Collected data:
========================================

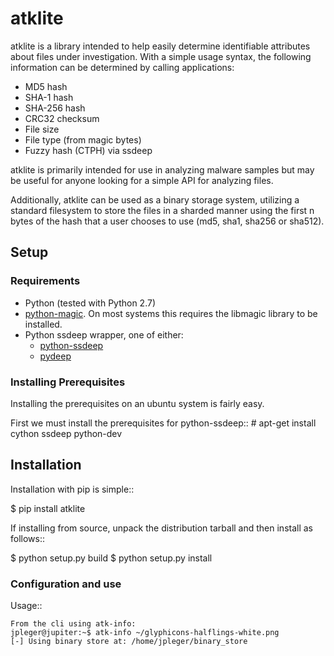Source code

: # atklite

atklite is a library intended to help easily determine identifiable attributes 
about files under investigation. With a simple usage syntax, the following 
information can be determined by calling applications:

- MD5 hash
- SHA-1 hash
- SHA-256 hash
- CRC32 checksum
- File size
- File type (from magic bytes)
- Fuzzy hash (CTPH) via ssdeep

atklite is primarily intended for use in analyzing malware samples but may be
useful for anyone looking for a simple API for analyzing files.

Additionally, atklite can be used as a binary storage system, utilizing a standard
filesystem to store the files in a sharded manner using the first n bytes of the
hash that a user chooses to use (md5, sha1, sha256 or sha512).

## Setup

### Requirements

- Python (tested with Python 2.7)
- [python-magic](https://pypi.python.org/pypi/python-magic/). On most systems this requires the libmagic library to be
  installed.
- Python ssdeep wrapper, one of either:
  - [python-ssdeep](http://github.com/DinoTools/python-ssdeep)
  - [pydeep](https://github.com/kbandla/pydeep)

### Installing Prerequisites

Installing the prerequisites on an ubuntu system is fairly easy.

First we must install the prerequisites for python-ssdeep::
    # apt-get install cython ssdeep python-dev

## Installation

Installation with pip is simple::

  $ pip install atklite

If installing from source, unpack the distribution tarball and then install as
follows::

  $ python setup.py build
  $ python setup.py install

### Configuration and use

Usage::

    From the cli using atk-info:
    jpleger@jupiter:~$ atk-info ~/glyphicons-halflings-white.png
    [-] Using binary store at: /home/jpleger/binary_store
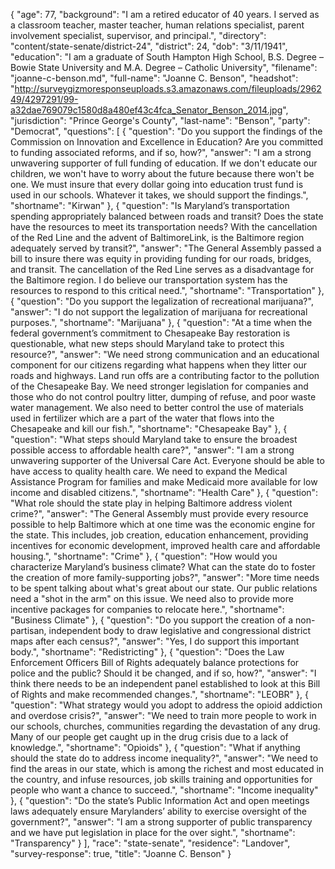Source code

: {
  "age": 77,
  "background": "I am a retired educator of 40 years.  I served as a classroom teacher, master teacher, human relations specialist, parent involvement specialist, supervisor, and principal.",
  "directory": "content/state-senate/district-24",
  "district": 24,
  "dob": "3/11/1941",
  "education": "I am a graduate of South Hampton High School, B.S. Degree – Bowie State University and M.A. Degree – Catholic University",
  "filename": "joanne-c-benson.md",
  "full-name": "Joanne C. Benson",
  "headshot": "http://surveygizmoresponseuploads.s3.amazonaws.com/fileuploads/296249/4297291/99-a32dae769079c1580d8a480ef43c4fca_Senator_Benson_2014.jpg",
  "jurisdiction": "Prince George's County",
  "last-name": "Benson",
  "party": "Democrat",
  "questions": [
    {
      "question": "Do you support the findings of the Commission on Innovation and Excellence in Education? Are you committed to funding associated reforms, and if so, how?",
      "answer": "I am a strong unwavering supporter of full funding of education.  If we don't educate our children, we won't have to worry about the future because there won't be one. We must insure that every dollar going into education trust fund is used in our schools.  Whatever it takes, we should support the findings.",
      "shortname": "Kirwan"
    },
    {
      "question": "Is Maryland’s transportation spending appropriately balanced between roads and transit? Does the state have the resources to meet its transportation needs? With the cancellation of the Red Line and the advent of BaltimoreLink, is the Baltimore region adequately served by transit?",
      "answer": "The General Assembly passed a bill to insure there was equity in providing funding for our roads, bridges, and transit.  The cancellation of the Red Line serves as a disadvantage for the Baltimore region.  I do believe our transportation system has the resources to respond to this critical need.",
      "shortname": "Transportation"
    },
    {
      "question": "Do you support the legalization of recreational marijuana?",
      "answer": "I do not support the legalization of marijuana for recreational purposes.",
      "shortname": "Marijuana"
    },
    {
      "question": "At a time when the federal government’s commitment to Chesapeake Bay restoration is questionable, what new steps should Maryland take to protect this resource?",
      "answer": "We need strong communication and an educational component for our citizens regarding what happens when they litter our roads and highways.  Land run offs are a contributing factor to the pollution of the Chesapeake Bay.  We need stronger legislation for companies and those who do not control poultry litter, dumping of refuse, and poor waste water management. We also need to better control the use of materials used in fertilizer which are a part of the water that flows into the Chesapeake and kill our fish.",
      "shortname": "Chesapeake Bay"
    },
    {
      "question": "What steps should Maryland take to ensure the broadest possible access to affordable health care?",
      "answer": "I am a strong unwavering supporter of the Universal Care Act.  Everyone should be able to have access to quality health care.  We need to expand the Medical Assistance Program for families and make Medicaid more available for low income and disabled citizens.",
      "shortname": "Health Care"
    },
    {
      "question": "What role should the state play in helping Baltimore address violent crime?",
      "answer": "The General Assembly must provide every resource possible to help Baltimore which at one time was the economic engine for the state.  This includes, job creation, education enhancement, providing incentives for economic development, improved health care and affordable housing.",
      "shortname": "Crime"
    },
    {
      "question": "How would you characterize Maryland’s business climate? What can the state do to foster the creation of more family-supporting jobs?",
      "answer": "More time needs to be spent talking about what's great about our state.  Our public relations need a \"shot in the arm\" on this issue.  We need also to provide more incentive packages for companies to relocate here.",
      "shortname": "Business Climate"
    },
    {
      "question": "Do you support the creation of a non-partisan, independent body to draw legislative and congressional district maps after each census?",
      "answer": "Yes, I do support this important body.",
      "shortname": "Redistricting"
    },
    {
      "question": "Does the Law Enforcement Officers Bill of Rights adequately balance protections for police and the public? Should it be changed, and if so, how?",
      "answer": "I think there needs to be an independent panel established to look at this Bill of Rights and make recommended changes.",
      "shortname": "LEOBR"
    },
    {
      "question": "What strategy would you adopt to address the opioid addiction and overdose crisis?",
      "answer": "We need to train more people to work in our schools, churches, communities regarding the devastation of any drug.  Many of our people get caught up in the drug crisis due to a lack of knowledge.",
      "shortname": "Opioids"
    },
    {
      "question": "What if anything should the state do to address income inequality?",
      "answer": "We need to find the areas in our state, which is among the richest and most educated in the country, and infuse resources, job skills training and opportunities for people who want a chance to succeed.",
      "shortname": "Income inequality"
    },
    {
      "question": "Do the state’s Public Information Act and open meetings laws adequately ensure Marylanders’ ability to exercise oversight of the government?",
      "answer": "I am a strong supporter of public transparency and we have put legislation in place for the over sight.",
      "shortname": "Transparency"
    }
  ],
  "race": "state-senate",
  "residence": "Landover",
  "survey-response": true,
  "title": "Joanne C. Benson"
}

========================================

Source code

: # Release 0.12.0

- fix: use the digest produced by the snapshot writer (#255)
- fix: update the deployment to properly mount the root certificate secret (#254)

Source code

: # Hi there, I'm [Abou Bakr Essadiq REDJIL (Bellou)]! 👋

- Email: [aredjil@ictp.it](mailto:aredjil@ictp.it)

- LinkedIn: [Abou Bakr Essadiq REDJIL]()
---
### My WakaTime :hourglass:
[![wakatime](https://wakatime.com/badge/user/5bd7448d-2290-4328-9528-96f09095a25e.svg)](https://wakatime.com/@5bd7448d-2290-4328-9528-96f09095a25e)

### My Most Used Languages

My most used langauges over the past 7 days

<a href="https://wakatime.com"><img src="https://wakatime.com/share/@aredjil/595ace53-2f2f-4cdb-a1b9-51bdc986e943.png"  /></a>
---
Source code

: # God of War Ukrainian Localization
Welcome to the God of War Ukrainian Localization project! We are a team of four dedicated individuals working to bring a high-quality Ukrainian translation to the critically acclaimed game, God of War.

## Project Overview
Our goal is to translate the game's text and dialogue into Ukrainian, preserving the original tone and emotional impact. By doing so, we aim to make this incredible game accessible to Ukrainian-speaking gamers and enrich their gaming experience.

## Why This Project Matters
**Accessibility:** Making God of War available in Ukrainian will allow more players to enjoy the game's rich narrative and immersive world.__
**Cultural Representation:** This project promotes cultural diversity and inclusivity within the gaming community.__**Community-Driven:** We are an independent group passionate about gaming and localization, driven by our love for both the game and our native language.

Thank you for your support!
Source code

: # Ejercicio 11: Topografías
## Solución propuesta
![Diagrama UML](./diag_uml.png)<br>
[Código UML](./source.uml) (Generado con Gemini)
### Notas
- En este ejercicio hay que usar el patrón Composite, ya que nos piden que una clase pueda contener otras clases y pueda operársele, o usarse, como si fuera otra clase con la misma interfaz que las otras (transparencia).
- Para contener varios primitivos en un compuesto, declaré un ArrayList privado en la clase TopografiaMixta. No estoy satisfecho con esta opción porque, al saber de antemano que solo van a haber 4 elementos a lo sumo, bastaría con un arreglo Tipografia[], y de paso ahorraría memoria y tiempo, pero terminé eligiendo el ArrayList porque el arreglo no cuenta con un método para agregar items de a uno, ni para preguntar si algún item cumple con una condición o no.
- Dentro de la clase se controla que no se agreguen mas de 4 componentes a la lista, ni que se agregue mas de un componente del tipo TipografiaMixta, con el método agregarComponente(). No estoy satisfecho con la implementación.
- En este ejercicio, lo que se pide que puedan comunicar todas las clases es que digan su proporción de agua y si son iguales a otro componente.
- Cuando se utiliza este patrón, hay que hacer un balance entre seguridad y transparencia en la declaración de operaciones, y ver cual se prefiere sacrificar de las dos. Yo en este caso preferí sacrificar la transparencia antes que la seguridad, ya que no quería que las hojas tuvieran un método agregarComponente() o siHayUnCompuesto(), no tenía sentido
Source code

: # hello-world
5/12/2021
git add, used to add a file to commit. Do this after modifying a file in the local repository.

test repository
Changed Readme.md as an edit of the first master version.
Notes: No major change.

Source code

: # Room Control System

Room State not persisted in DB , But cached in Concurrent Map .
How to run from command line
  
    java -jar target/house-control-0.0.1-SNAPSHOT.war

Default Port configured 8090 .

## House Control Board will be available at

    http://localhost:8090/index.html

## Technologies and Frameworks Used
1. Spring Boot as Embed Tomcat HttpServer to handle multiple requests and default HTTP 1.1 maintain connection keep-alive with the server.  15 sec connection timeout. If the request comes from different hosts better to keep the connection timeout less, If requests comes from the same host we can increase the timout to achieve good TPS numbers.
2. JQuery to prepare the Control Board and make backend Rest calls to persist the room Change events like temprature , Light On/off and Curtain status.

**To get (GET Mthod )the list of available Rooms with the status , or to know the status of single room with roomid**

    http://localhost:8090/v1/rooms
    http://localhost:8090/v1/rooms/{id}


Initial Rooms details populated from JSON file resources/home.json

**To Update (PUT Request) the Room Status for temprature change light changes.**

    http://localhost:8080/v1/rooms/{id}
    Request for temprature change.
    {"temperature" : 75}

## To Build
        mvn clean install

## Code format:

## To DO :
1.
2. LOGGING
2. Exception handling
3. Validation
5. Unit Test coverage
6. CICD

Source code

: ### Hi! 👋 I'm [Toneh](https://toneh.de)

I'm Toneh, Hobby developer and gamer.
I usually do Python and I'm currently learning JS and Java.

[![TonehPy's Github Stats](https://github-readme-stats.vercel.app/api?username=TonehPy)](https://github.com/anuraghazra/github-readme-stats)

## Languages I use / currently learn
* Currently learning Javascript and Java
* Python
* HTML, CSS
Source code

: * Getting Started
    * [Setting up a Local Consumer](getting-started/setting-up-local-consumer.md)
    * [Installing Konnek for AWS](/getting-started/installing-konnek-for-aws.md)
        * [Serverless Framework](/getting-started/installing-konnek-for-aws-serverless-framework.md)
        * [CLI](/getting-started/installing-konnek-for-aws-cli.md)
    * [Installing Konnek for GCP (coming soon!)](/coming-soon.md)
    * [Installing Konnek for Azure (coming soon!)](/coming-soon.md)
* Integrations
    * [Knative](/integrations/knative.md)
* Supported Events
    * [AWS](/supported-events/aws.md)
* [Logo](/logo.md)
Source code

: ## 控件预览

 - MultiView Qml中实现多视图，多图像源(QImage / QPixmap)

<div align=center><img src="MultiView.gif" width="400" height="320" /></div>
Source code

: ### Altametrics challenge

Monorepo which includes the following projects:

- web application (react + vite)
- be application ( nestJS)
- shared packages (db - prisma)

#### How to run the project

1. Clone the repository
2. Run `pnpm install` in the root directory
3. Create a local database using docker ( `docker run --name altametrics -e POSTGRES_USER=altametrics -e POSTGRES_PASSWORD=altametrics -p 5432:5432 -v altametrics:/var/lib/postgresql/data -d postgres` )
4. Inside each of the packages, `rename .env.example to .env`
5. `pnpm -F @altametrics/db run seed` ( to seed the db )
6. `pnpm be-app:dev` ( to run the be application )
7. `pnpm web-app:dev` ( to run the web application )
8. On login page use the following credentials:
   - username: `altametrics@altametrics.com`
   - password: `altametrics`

========================================

Copy the lines of the entries above that mention "senate".

  "directory": "content/state-senate/district-24",
  "race": "state-senate",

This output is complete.